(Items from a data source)

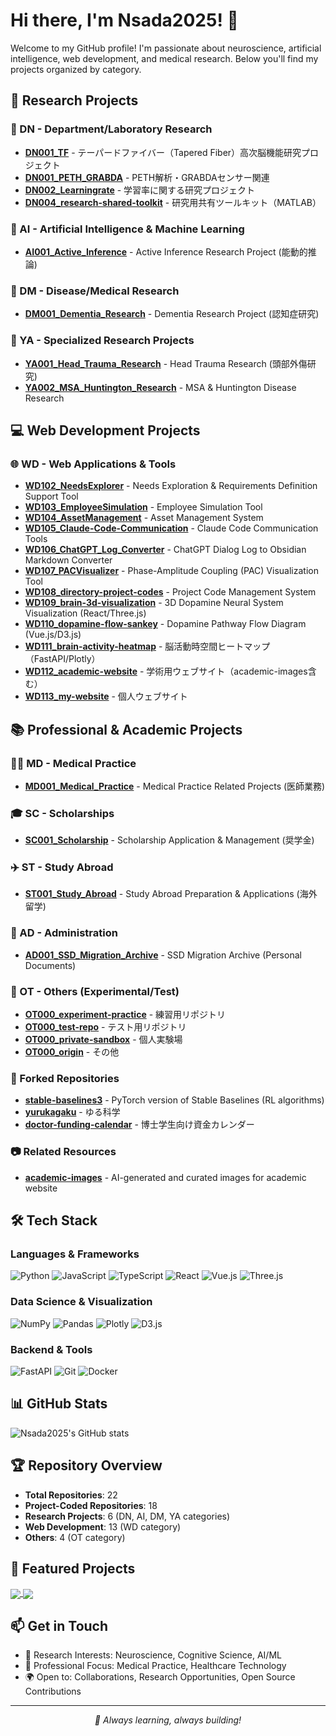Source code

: # Hi there, I'm Nsada2025! 👋

Welcome to my GitHub profile! I'm passionate about neuroscience, artificial intelligence, web development, and medical research. Below you'll find my projects organized by category.

## 🧬 Research Projects

### 🧠 DN - Department/Laboratory Research
- **[DN001_TF](https://github.com/Nsada2025/DN001_TF)** - テーパードファイバー（Tapered Fiber）高次脳機能研究プロジェクト
- **[DN001_PETH_GRABDA](https://github.com/Nsada2025/DN001_PETH_GRABDA)** - PETH解析・GRABDAセンサー関連
- **[DN002_Learningrate](https://github.com/Nsada2025/DN002_Learningrate)** - 学習率に関する研究プロジェクト
- **[DN004_research-shared-toolkit](https://github.com/Nsada2025/DN004_research-shared-toolkit)** - 研究用共有ツールキット（MATLAB）

### 🤖 AI - Artificial Intelligence & Machine Learning
- **[AI001_Active_Inference](https://github.com/Nsada2025/AI001_Active_Inference)** - Active Inference Research Project (能動的推論)

### 🏥 DM - Disease/Medical Research
- **[DM001_Dementia_Research](https://github.com/Nsada2025/DM001_Dementia_Research)** - Dementia Research Project (認知症研究)

### 🔬 YA - Specialized Research Projects
- **[YA001_Head_Trauma_Research](https://github.com/Nsada2025/YA001_Head_Trauma_Research)** - Head Trauma Research (頭部外傷研究)
- **[YA002_MSA_Huntington_Research](https://github.com/Nsada2025/YA002_MSA_Huntington_Research)** - MSA & Huntington Disease Research

## 💻 Web Development Projects

### 🌐 WD - Web Applications & Tools
- **[WD102_NeedsExplorer](https://github.com/Nsada2025/WD102_NeedsExplorer)** - Needs Exploration & Requirements Definition Support Tool
- **[WD103_EmployeeSimulation](https://github.com/Nsada2025/WD103_EmployeeSimulation)** - Employee Simulation Tool
- **[WD104_AssetManagement](https://github.com/Nsada2025/WD104_AssetManagement)** - Asset Management System
- **[WD105_Claude-Code-Communication](https://github.com/Nsada2025/WD105_Claude-Code-Communication)** - Claude Code Communication Tools
- **[WD106_ChatGPT_Log_Converter](https://github.com/Nsada2025/WD106_ChatGPT_Log_Converter)** - ChatGPT Dialog Log to Obsidian Markdown Converter
- **[WD107_PACVisualizer](https://github.com/Nsada2025/WD107_PACVisualizer)** - Phase-Amplitude Coupling (PAC) Visualization Tool
- **[WD108_directory-project-codes](https://github.com/Nsada2025/WD108_directory-project-codes)** - Project Code Management System
- **[WD109_brain-3d-visualization](https://github.com/Nsada2025/WD109_brain-3d-visualization)** - 3D Dopamine Neural System Visualization (React/Three.js)
- **[WD110_dopamine-flow-sankey](https://github.com/Nsada2025/WD110_dopamine-flow-sankey)** - Dopamine Pathway Flow Diagram (Vue.js/D3.js)
- **[WD111_brain-activity-heatmap](https://github.com/Nsada2025/WD111_brain-activity-heatmap)** - 脳活動時空間ヒートマップ（FastAPI/Plotly）
- **[WD112_academic-website](https://github.com/Nsada2025/WD112_academic-website)** - 学術用ウェブサイト（academic-images含む）
- **[WD113_my-website](https://github.com/Nsada2025/WD113_my-website)** - 個人ウェブサイト

## 📚 Professional & Academic Projects

### 👨‍⚕️ MD - Medical Practice
- **[MD001_Medical_Practice](https://github.com/Nsada2025/MD001_Medical_Practice)** - Medical Practice Related Projects (医師業務)

### 🎓 SC - Scholarships
- **[SC001_Scholarship](https://github.com/Nsada2025/SC001_Scholarship)** - Scholarship Application & Management (奨学金)

### ✈️ ST - Study Abroad
- **[ST001_Study_Abroad](https://github.com/Nsada2025/ST001_Study_Abroad)** - Study Abroad Preparation & Applications (海外留学)

### 📁 AD - Administration
- **[AD001_SSD_Migration_Archive](https://github.com/Nsada2025/AD001_SSD_Migration_Archive)** - SSD Migration Archive (Personal Documents)

### 🧪 OT - Others (Experimental/Test)
- **[OT000_experiment-practice](https://github.com/Nsada2025/OT000_experiment-practice)** - 練習用リポジトリ
- **[OT000_test-repo](https://github.com/Nsada2025/OT000_test-repo)** - テスト用リポジトリ
- **[OT000_private-sandbox](https://github.com/Nsada2025/OT000_private-sandbox)** - 個人実験場
- **[OT000_origin](https://github.com/Nsada2025/OT000_origin)** - その他

### 🔀 Forked Repositories
- **[stable-baselines3](https://github.com/Nsada2025/stable-baselines3)** - PyTorch version of Stable Baselines (RL algorithms)
- **[yurukagaku](https://github.com/Nsada2025/yurukagaku)** - ゆる科学
- **[doctor-funding-calendar](https://github.com/Nsada2025/doctor-funding-calendar)** - 博士学生向け資金カレンダー

### 📷 Related Resources
- **[academic-images](https://github.com/Nsada2025/academic-images)** - AI-generated and curated images for academic website

## 🛠️ Tech Stack

### Languages & Frameworks
![Python](https://img.shields.io/badge/-Python-3776AB?style=flat-square&logo=Python&logoColor=white)
![JavaScript](https://img.shields.io/badge/-JavaScript-F7DF1E?style=flat-square&logo=javascript&logoColor=black)
![TypeScript](https://img.shields.io/badge/-TypeScript-3178C6?style=flat-square&logo=typescript&logoColor=white)
![React](https://img.shields.io/badge/-React-61DAFB?style=flat-square&logo=react&logoColor=black)
![Vue.js](https://img.shields.io/badge/-Vue.js-4FC08D?style=flat-square&logo=vue.js&logoColor=white)
![Three.js](https://img.shields.io/badge/-Three.js-000000?style=flat-square&logo=three.js&logoColor=white)

### Data Science & Visualization
![NumPy](https://img.shields.io/badge/-NumPy-013243?style=flat-square&logo=numpy&logoColor=white)
![Pandas](https://img.shields.io/badge/-Pandas-150458?style=flat-square&logo=pandas&logoColor=white)
![Plotly](https://img.shields.io/badge/-Plotly-3F4F75?style=flat-square&logo=plotly&logoColor=white)
![D3.js](https://img.shields.io/badge/-D3.js-F68212?style=flat-square&logo=d3.js&logoColor=white)

### Backend & Tools
![FastAPI](https://img.shields.io/badge/-FastAPI-009688?style=flat-square&logo=fastapi&logoColor=white)
![Git](https://img.shields.io/badge/-Git-F05032?style=flat-square&logo=git&logoColor=white)
![Docker](https://img.shields.io/badge/-Docker-2496ED?style=flat-square&logo=docker&logoColor=white)

## 📊 GitHub Stats

![Nsada2025's GitHub stats](https://github-readme-stats.vercel.app/api?username=Nsada2025&show_icons=true&theme=radical)

## 🏆 Repository Overview

- **Total Repositories**: 22
- **Project-Coded Repositories**: 18
- **Research Projects**: 6 (DN, AI, DM, YA categories)
- **Web Development**: 13 (WD category)
- **Others**: 4 (OT category)

## 🌟 Featured Projects

<a href="https://github.com/Nsada2025/WD109_brain-3d-visualization">
  <img align="center" src="https://github-readme-stats.vercel.app/api/pin/?username=Nsada2025&repo=WD109_brain-3d-visualization&theme=radical" />
</a>
<a href="https://github.com/Nsada2025/WD107_PACVisualizer">
  <img align="center" src="https://github-readme-stats.vercel.app/api/pin/?username=Nsada2025&repo=WD107_PACVisualizer&theme=radical" />
</a>

## 📫 Get in Touch

- 🔬 Research Interests: Neuroscience, Cognitive Science, AI/ML
- 💼 Professional Focus: Medical Practice, Healthcare Technology
- 🌍 Open to: Collaborations, Research Opportunities, Open Source Contributions

---

<p align="center">
  <i>🚀 Always learning, always building!</i>
</p>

_About this task_: Print out each record exactly as shown, but keep the pictures out.

_Answer to this exercise_:
Source code

: # Hi there, I'm Nsada2025! 👋

Welcome to my GitHub profile! I'm passionate about neuroscience, artificial intelligence, web development, and medical research. Below you'll find my projects organized by category.

## 🧬 Research Projects

### 🧠 DN - Department/Laboratory Research
- **[DN001_TF](https://github.com/Nsada2025/DN001_TF)** - テーパードファイバー（Tapered Fiber）高次脳機能研究プロジェクト
- **[DN001_PETH_GRABDA](https://github.com/Nsada2025/DN001_PETH_GRABDA)** - PETH解析・GRABDAセンサー関連
- **[DN002_Learningrate](https://github.com/Nsada2025/DN002_Learningrate)** - 学習率に関する研究プロジェクト
- **[DN004_research-shared-toolkit](https://github.com/Nsada2025/DN004_research-shared-toolkit)** - 研究用共有ツールキット（MATLAB）

### 🤖 AI - Artificial Intelligence & Machine Learning
- **[AI001_Active_Inference](https://github.com/Nsada2025/AI001_Active_Inference)** - Active Inference Research Project (能動的推論)

### 🏥 DM - Disease/Medical Research
- **[DM001_Dementia_Research](https://github.com/Nsada2025/DM001_Dementia_Research)** - Dementia Research Project (認知症研究)

### 🔬 YA - Specialized Research Projects
- **[YA001_Head_Trauma_Research](https://github.com/Nsada2025/YA001_Head_Trauma_Research)** - Head Trauma Research (頭部外傷研究)
- **[YA002_MSA_Huntington_Research](https://github.com/Nsada2025/YA002_MSA_Huntington_Research)** - MSA & Huntington Disease Research

## 💻 Web Development Projects

### 🌐 WD - Web Applications & Tools
- **[WD102_NeedsExplorer](https://github.com/Nsada2025/WD102_NeedsExplorer)** - Needs Exploration & Requirements Definition Support Tool
- **[WD103_EmployeeSimulation](https://github.com/Nsada2025/WD103_EmployeeSimulation)** - Employee Simulation Tool
- **[WD104_AssetManagement](https://github.com/Nsada2025/WD104_AssetManagement)** - Asset Management System
- **[WD105_Claude-Code-Communication](https://github.com/Nsada2025/WD105_Claude-Code-Communication)** - Claude Code Communication Tools
- **[WD106_ChatGPT_Log_Converter](https://github.com/Nsada2025/WD106_ChatGPT_Log_Converter)** - ChatGPT Dialog Log to Obsidian Markdown Converter
- **[WD107_PACVisualizer](https://github.com/Nsada2025/WD107_PACVisualizer)** - Phase-Amplitude Coupling (PAC) Visualization Tool
- **[WD108_directory-project-codes](https://github.com/Nsada2025/WD108_directory-project-codes)** - Project Code Management System
- **[WD109_brain-3d-visualization](https://github.com/Nsada2025/WD109_brain-3d-visualization)** - 3D Dopamine Neural System Visualization (React/Three.js)
- **[WD110_dopamine-flow-sankey](https://github.com/Nsada2025/WD110_dopamine-flow-sankey)** - Dopamine Pathway Flow Diagram (Vue.js/D3.js)
- **[WD111_brain-activity-heatmap](https://github.com/Nsada2025/WD111_brain-activity-heatmap)** - 脳活動時空間ヒートマップ（FastAPI/Plotly）
- **[WD112_academic-website](https://github.com/Nsada2025/WD112_academic-website)** - 学術用ウェブサイト（academic-images含む）
- **[WD113_my-website](https://github.com/Nsada2025/WD113_my-website)** - 個人ウェブサイト

## 📚 Professional & Academic Projects

### 👨‍⚕️ MD - Medical Practice
- **[MD001_Medical_Practice](https://github.com/Nsada2025/MD001_Medical_Practice)** - Medical Practice Related Projects (医師業務)

### 🎓 SC - Scholarships
- **[SC001_Scholarship](https://github.com/Nsada2025/SC001_Scholarship)** - Scholarship Application & Management (奨学金)

### ✈️ ST - Study Abroad
- **[ST001_Study_Abroad](https://github.com/Nsada2025/ST001_Study_Abroad)** - Study Abroad Preparation & Applications (海外留学)

### 📁 AD - Administration
- **[AD001_SSD_Migration_Archive](https://github.com/Nsada2025/AD001_SSD_Migration_Archive)** - SSD Migration Archive (Personal Documents)

### 🧪 OT - Others (Experimental/Test)
- **[OT000_experiment-practice](https://github.com/Nsada2025/OT000_experiment-practice)** - 練習用リポジトリ
- **[OT000_test-repo](https://github.com/Nsada2025/OT000_test-repo)** - テスト用リポジトリ
- **[OT000_private-sandbox](https://github.com/Nsada2025/OT000_private-sandbox)** - 個人実験場
- **[OT000_origin](https://github.com/Nsada2025/OT000_origin)** - その他

### 🔀 Forked Repositories
- **[stable-baselines3](https://github.com/Nsada2025/stable-baselines3)** - PyTorch version of Stable Baselines (RL algorithms)
- **[yurukagaku](https://github.com/Nsada2025/yurukagaku)** - ゆる科学
- **[doctor-funding-calendar](https://github.com/Nsada2025/doctor-funding-calendar)** - 博士学生向け資金カレンダー

### 📷 Related Resources
- **[academic-images](https://github.com/Nsada2025/academic-images)** - AI-generated and curated images for academic website

## 🛠️ Tech Stack

### Languages & Frameworks
![Python](https://img.shields.io/badge/-Python-3776AB?style=flat-square&logo=Python&logoColor=white)
![JavaScript](https://img.shields.io/badge/-JavaScript-F7DF1E?style=flat-square&logo=javascript&logoColor=black)
![TypeScript](https://img.shields.io/badge/-TypeScript-3178C6?style=flat-square&logo=typescript&logoColor=white)
![React](https://img.shields.io/badge/-React-61DAFB?style=flat-square&logo=react&logoColor=black)
![Vue.js](https://img.shields.io/badge/-Vue.js-4FC08D?style=flat-square&logo=vue.js&logoColor=white)
![Three.js](https://img.shields.io/badge/-Three.js-000000?style=flat-square&logo=three.js&logoColor=white)

### Data Science & Visualization
![NumPy](https://img.shields.io/badge/-NumPy-013243?style=flat-square&logo=numpy&logoColor=white)
![Pandas](https://img.shields.io/badge/-Pandas-150458?style=flat-square&logo=pandas&logoColor=white)
![Plotly](https://img.shields.io/badge/-Plotly-3F4F75?style=flat-square&logo=plotly&logoColor=white)
![D3.js](https://img.shields.io/badge/-D3.js-F68212?style=flat-square&logo=d3.js&logoColor=white)

### Backend & Tools
![FastAPI](https://img.shields.io/badge/-FastAPI-009688?style=flat-square&logo=fastapi&logoColor=white)
![Git](https://img.shields.io/badge/-Git-F05032?style=flat-square&logo=git&logoColor=white)
![Docker](https://img.shields.io/badge/-Docker-2496ED?style=flat-square&logo=docker&logoColor=white)

## 📊 GitHub Stats

![Nsada2025's GitHub stats](https://github-readme-stats.vercel.app/api?username=Nsada2025&show_icons=true&theme=radical)

## 🏆 Repository Overview

- **Total Repositories**: 22
- **Project-Coded Repositories**: 18
- **Research Projects**: 6 (DN, AI, DM, YA categories)
- **Web Development**: 13 (WD category)
- **Others**: 4 (OT category)

## 🌟 Featured Projects

<a href="https://github.com/Nsada2025/WD109_brain-3d-visualization">
  <img align="center" src="https://github-readme-stats.vercel.app/api/pin/?username=Nsada2025&repo=WD109_brain-3d-visualization&theme=radical" />
</a>
<a href="https://github.com/Nsada2025/WD107_PACVisualizer">
  <img align="center" src="https://github-readme-stats.vercel.app/api/pin/?username=Nsada2025&repo=WD107_PACVisualizer&theme=radical" />
</a>

## 📫 Get in Touch

- 🔬 Research Interests: Neuroscience, Cognitive Science, AI/ML
- 💼 Professional Focus: Medical Practice, Healthcare Technology
- 🌍 Open to: Collaborations, Research Opportunities, Open Source Contributions

---

<p align="center">
  <i>🚀 Always learning, always building!</i>
</p>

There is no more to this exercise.